Well, if you’re like me, you

  • scratch your head a bit
  • think through, and perhaps try, some home-brewed approaches
  • get frustrated that they’re not general enough
  • do some more head-scratching
  • think to yourself “somebody, somewhere, must have already solved this!”
  • spend some time looking around
  • finally find a Better Way (or two)

The first Better Way is Python’s standard pulldom module (Uche Ogbuji has a nice illustration of its usage here). But, as he himself points out here, the pulldom approach doesn’t offer much to aid the clarity of your code.

The Even Better Way, particularly if you’re already using 4Suite‘s XML tools (and you should really consider it if you’re not), is to use their Sax.DomBuilder() method. That’s mentioned in their documentation, but with only a single sentence. Here’s a little more detail on how you might use such an approach. I assume you already know how SAX parsing works (there are plenty of other resources out there if you don’t: you might start with this recipe).

Sax.DomBuilder() is meant to essentially mirror the structure of a normal SAX processor. When the usual SAX events fire (like the start of an element), Sax.Dombuilder() turns these into their corresponding activities (like starting a new child element) to build a fresh document from scratch.
So the conceptual challenge is figuring out how to switch mid-stream from one handler to another. It’s not good enough to set up two handlers, and simply switch at a beginning of an island of interest in the stream of SAX events. For my application (and probably most others), you also have to switch back once you’re done (and perhaps repeat the cycle). That means you need an additional level of control above either of the handlers (the “normal” SAX callbacks and the DomBuilder variant).

If you’re thinking in state-machine terms (SAX tends to do that to you), you might add conditionals or flags to your code. I think the approach below is even more better, though. The standard SAX callbacks are defined with a layer of indirection, so the “real” definition for starting an element is in _startElementNS (note the leading underscore). Then when you find the beginning of the content of interest (in this example, the details element and its children), you simply switch the callback definitions for the DomBuilder ones.

The key reason to use this indirection is so you can detect when you’re done and switch back.

(Download the code.)

If you’ll run this example (which is laced with some print statements to make the execution flow clear), you’ll see that the “normal” callbacks fall silent once the details element is passed. Also, note that you have to test for the entry condition at the beginning of the startElementNS, but at the end of endElementNS, to make sure the right things do (and don’t happen). In this example, i only collect one island of interest and print it out at the end: in a real application, you’ll probably update some data structure as you go.

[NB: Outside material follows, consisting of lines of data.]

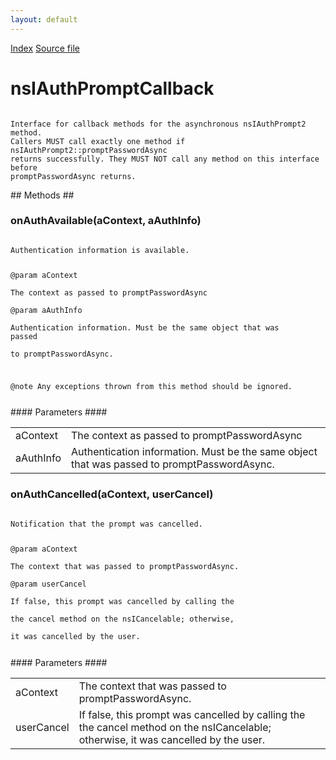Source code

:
 ```yaml
---
layout: default
---
```

<div id='links'><a href="../index.html">Index</a>
<a href="http://dxr.mozilla.org/mozilla-central/source/netwerk/base/public/nsIAuthPromptCallback.idl">Source file</a>
</div>

# nsIAuthPromptCallback #
<code>  
Interface for callback methods for the asynchronous nsIAuthPrompt2 method.  
Callers MUST call exactly one method if nsIAuthPrompt2::promptPasswordAsync  
returns successfully. They MUST NOT call any method on this interface before  
promptPasswordAsync returns.  
  
</code>
## Methods ##

### onAuthAvailable(aContext, aAuthInfo) ###
<code>  
Authentication information is available.  
  
@param aContext  
       The context as passed to promptPasswordAsync  
@param aAuthInfo  
       Authentication information. Must be the same object that was passed  
       to promptPasswordAsync.  
  
@note  Any exceptions thrown from this method should be ignored.  
  
</code>
#### Parameters ####

<table>

<tr>
<td>aContext</td>
<td>       The context as passed to promptPasswordAsync  
</td>
</tr>

<tr>
<td>aAuthInfo</td>
<td>       Authentication information. Must be the same object that was passed  
       to promptPasswordAsync.  
</td>
</tr>

</table>

### onAuthCancelled(aContext, userCancel) ###
<code>  
Notification that the prompt was cancelled.  
  
@param aContext  
       The context that was passed to promptPasswordAsync.  
@param userCancel  
       If false, this prompt was cancelled by calling the  
       the cancel method on the nsICancelable; otherwise,  
       it was cancelled by the user.  
  
</code>
#### Parameters ####

<table>

<tr>
<td>aContext</td>
<td>       The context that was passed to promptPasswordAsync.  
</td>
</tr>

<tr>
<td>userCancel</td>
<td>       If false, this prompt was cancelled by calling the  
       the cancel method on the nsICancelable; otherwise,  
       it was cancelled by the user.  
</td>
</tr>

</table>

Note that Uche’s Amara toolkit offers even more capabilities, and i suspect Amara’s Bindery may make this kind of task even more straightforward. But i haven’t crossed that bridge yet.

(If you’re a Perl programmer, this whole story should make you think of XML::Twig. That’s a fair answer, though Twig’s API is a bit non-standard. However, you may already be working in Python for plenty of other good reasons – I’m not trying to start a language war, though, honest! – which reason enough to use this approach.)